» **What the task asks**
Transcribe the full listing exactly, and drop every picture.

» **Available data**
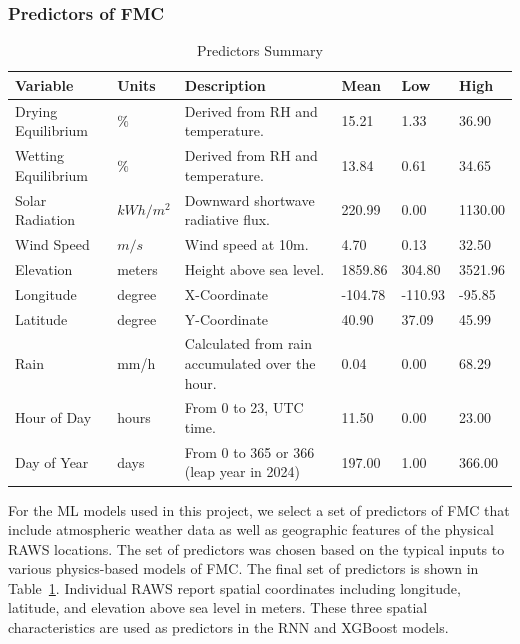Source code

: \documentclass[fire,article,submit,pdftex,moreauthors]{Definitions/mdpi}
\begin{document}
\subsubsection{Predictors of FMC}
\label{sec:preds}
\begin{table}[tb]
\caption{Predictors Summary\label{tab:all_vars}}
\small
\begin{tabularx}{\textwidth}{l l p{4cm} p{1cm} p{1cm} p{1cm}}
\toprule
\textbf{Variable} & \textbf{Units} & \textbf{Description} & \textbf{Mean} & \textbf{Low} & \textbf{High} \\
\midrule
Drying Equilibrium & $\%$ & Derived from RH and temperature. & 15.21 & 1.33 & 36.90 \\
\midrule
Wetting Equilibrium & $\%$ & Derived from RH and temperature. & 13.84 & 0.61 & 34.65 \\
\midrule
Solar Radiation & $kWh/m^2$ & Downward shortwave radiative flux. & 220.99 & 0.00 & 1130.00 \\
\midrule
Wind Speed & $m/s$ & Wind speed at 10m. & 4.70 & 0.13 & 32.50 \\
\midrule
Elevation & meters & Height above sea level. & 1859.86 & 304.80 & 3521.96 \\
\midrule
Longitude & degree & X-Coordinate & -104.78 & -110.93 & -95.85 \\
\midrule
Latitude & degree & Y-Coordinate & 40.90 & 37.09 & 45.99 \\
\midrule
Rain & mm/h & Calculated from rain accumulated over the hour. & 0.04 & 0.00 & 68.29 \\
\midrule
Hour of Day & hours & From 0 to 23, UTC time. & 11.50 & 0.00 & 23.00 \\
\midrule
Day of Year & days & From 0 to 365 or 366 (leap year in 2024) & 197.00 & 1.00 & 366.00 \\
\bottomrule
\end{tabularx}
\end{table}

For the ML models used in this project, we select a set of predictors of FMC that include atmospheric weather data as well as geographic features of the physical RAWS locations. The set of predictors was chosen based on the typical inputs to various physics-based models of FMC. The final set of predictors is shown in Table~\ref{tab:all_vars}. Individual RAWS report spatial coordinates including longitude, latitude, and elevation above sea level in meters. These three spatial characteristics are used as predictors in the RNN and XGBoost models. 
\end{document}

» **Answer space**
Source code

: \documentclass[fire,article,submit,pdftex,moreauthors]{Definitions/mdpi}
\begin{document}
\subsubsection{Predictors of FMC}
\label{sec:preds}
\begin{table}[tb]
\caption{Predictors Summary\label{tab:all_vars}}
\small
\begin{tabularx}{\textwidth}{l l p{4cm} p{1cm} p{1cm} p{1cm}}
\toprule
\textbf{Variable} & \textbf{Units} & \textbf{Description} & \textbf{Mean} & \textbf{Low} & \textbf{High} \\
\midrule
Drying Equilibrium & $\%$ & Derived from RH and temperature. & 15.21 & 1.33 & 36.90 \\
\midrule
Wetting Equilibrium & $\%$ & Derived from RH and temperature. & 13.84 & 0.61 & 34.65 \\
\midrule
Solar Radiation & $kWh/m^2$ & Downward shortwave radiative flux. & 220.99 & 0.00 & 1130.00 \\
\midrule
Wind Speed & $m/s$ & Wind speed at 10m. & 4.70 & 0.13 & 32.50 \\
\midrule
Elevation & meters & Height above sea level. & 1859.86 & 304.80 & 3521.96 \\
\midrule
Longitude & degree & X-Coordinate & -104.78 & -110.93 & -95.85 \\
\midrule
Latitude & degree & Y-Coordinate & 40.90 & 37.09 & 45.99 \\
\midrule
Rain & mm/h & Calculated from rain accumulated over the hour. & 0.04 & 0.00 & 68.29 \\
\midrule
Hour of Day & hours & From 0 to 23, UTC time. & 11.50 & 0.00 & 23.00 \\
\midrule
Day of Year & days & From 0 to 365 or 366 (leap year in 2024) & 197.00 & 1.00 & 366.00 \\
\bottomrule
\end{tabularx}
\end{table}

For the ML models used in this project, we select a set of predictors of FMC that include atmospheric weather data as well as geographic features of the physical RAWS locations. The set of predictors was chosen based on the typical inputs to various physics-based models of FMC. The final set of predictors is shown in Table~\ref{tab:all_vars}. Individual RAWS report spatial coordinates including longitude, latitude, and elevation above sea level in meters. These three spatial characteristics are used as predictors in the RNN and XGBoost models. 
\end{document}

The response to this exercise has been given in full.